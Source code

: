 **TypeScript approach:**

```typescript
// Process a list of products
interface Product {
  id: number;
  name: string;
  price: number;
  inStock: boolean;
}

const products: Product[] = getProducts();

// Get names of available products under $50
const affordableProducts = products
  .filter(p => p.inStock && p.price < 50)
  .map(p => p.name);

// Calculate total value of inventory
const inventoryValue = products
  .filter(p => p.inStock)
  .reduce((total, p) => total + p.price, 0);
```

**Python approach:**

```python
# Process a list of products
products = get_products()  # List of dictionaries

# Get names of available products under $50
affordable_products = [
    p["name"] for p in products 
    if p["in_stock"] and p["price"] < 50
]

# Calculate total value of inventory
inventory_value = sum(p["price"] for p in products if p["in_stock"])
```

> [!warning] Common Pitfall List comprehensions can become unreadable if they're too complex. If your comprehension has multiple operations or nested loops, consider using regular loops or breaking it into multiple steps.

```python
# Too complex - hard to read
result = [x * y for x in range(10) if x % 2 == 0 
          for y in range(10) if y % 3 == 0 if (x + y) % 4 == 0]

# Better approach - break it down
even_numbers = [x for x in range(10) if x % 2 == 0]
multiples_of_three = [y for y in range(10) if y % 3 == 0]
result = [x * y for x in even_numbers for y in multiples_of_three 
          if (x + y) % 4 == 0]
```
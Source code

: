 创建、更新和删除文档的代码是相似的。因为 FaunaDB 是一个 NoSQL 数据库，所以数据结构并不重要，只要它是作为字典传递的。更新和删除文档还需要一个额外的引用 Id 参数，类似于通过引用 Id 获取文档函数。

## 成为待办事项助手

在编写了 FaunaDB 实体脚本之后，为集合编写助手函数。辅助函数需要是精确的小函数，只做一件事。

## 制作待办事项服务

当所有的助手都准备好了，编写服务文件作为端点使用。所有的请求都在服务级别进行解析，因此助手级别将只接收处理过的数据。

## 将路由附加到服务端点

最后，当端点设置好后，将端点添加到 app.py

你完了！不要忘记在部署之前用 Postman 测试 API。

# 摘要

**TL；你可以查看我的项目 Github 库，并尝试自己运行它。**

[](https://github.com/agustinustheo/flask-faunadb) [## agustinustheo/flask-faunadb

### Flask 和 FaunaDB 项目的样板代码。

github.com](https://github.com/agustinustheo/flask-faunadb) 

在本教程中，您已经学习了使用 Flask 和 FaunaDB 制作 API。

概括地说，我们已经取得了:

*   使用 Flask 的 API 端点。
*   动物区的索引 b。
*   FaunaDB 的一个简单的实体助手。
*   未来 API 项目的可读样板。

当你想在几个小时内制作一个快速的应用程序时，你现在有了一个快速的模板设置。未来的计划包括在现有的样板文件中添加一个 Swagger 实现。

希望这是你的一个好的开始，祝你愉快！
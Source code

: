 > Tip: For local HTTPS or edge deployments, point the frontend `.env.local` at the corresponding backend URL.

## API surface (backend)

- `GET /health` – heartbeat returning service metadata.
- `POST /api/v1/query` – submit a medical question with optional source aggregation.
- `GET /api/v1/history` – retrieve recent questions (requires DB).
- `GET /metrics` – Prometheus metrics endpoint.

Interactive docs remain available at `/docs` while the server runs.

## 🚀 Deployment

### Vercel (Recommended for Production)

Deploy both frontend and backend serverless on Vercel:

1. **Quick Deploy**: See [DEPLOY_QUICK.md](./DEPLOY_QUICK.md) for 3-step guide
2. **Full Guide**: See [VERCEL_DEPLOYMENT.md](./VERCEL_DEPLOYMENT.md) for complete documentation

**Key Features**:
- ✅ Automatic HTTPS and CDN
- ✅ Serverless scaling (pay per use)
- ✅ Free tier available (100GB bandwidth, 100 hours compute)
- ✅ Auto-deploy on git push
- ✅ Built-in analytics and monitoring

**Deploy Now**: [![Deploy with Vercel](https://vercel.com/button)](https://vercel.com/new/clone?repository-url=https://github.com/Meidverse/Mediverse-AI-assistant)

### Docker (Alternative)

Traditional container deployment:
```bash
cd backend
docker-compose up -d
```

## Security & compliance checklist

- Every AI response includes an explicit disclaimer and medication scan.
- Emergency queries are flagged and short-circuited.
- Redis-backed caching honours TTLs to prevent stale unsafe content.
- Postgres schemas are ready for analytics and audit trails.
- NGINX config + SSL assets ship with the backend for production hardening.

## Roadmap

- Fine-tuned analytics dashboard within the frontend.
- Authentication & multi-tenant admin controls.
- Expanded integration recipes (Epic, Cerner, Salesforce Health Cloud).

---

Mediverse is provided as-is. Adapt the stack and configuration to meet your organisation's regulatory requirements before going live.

- [ASSIGNED TASK]
Without leaving out a single line, retype the material above exactly.

- [WRITTEN ANSWER]
Source code

: **TypeScript approach:**

```typescript
// Process a list of products
interface Product {
  id: number;
  name: string;
  price: number;
  inStock: boolean;
}

const products: Product[] = getProducts();

// Get names of available products under $50
const affordableProducts = products
  .filter(p => p.inStock && p.price < 50)
  .map(p => p.name);

// Calculate total value of inventory
const inventoryValue = products
  .filter(p => p.inStock)
  .reduce((total, p) => total + p.price, 0);
```

**Python approach:**

```python
# Process a list of products
products = get_products()  # List of dictionaries

# Get names of available products under $50
affordable_products = [
    p["name"] for p in products 
    if p["in_stock"] and p["price"] < 50
]

# Calculate total value of inventory
inventory_value = sum(p["price"] for p in products if p["in_stock"])
```

> [!warning] Common Pitfall List comprehensions can become unreadable if they're too complex. If your comprehension has multiple operations or nested loops, consider using regular loops or breaking it into multiple steps.

```python
# Too complex - hard to read
result = [x * y for x in range(10) if x % 2 == 0 
          for y in range(10) if y % 3 == 0 if (x + y) % 4 == 0]

# Better approach - break it down
even_numbers = [x for x in range(10) if x % 2 == 0]
multiples_of_three = [y for y in range(10) if y % 3 == 0]
result = [x * y for x in even_numbers for y in multiples_of_three 
          if (x + y) % 4 == 0]
```
Source code

: 创建、更新和删除文档的代码是相似的。因为 FaunaDB 是一个 NoSQL 数据库，所以数据结构并不重要，只要它是作为字典传递的。更新和删除文档还需要一个额外的引用 Id 参数，类似于通过引用 Id 获取文档函数。

## 成为待办事项助手

在编写了 FaunaDB 实体脚本之后，为集合编写助手函数。辅助函数需要是精确的小函数，只做一件事。

## 制作待办事项服务

当所有的助手都准备好了，编写服务文件作为端点使用。所有的请求都在服务级别进行解析，因此助手级别将只接收处理过的数据。

## 将路由附加到服务端点

最后，当端点设置好后，将端点添加到 app.py

你完了！不要忘记在部署之前用 Postman 测试 API。

# 摘要

**TL；你可以查看我的项目 Github 库，并尝试自己运行它。**

[](https://github.com/agustinustheo/flask-faunadb) [## agustinustheo/flask-faunadb

### Flask 和 FaunaDB 项目的样板代码。

github.com](https://github.com/agustinustheo/flask-faunadb) 

在本教程中，您已经学习了使用 Flask 和 FaunaDB 制作 API。

概括地说，我们已经取得了:

*   使用 Flask 的 API 端点。
*   动物区的索引 b。
*   FaunaDB 的一个简单的实体助手。
*   未来 API 项目的可读样板。

当你想在几个小时内制作一个快速的应用程序时，你现在有了一个快速的模板设置。未来的计划包括在现有的样板文件中添加一个 Swagger 实现。

希望这是你的一个好的开始，祝你愉快！
Source code

: > Tip: For local HTTPS or edge deployments, point the frontend `.env.local` at the corresponding backend URL.

## API surface (backend)

- `GET /health` – heartbeat returning service metadata.
- `POST /api/v1/query` – submit a medical question with optional source aggregation.
- `GET /api/v1/history` – retrieve recent questions (requires DB).
- `GET /metrics` – Prometheus metrics endpoint.

Interactive docs remain available at `/docs` while the server runs.

## 🚀 Deployment

### Vercel (Recommended for Production)

Deploy both frontend and backend serverless on Vercel:

1. **Quick Deploy**: See [DEPLOY_QUICK.md](./DEPLOY_QUICK.md) for 3-step guide
2. **Full Guide**: See [VERCEL_DEPLOYMENT.md](./VERCEL_DEPLOYMENT.md) for complete documentation

**Key Features**:
- ✅ Automatic HTTPS and CDN
- ✅ Serverless scaling (pay per use)
- ✅ Free tier available (100GB bandwidth, 100 hours compute)
- ✅ Auto-deploy on git push
- ✅ Built-in analytics and monitoring

**Deploy Now**: [![Deploy with Vercel](https://vercel.com/button)](https://vercel.com/new/clone?repository-url=https://github.com/Meidverse/Mediverse-AI-assistant)

### Docker (Alternative)

Traditional container deployment:
```bash
cd backend
docker-compose up -d
```

## Security & compliance checklist

- Every AI response includes an explicit disclaimer and medication scan.
- Emergency queries are flagged and short-circuited.
- Redis-backed caching honours TTLs to prevent stale unsafe content.
- Postgres schemas are ready for analytics and audit trails.
- NGINX config + SSL assets ship with the backend for production hardening.

## Roadmap

- Fine-tuned analytics dashboard within the frontend.
- Authentication & multi-tenant admin controls.
- Expanded integration recipes (Epic, Cerner, Salesforce Health Cloud).

---

Mediverse is provided as-is. Adapt the stack and configuration to meet your organisation's regulatory requirements before going live.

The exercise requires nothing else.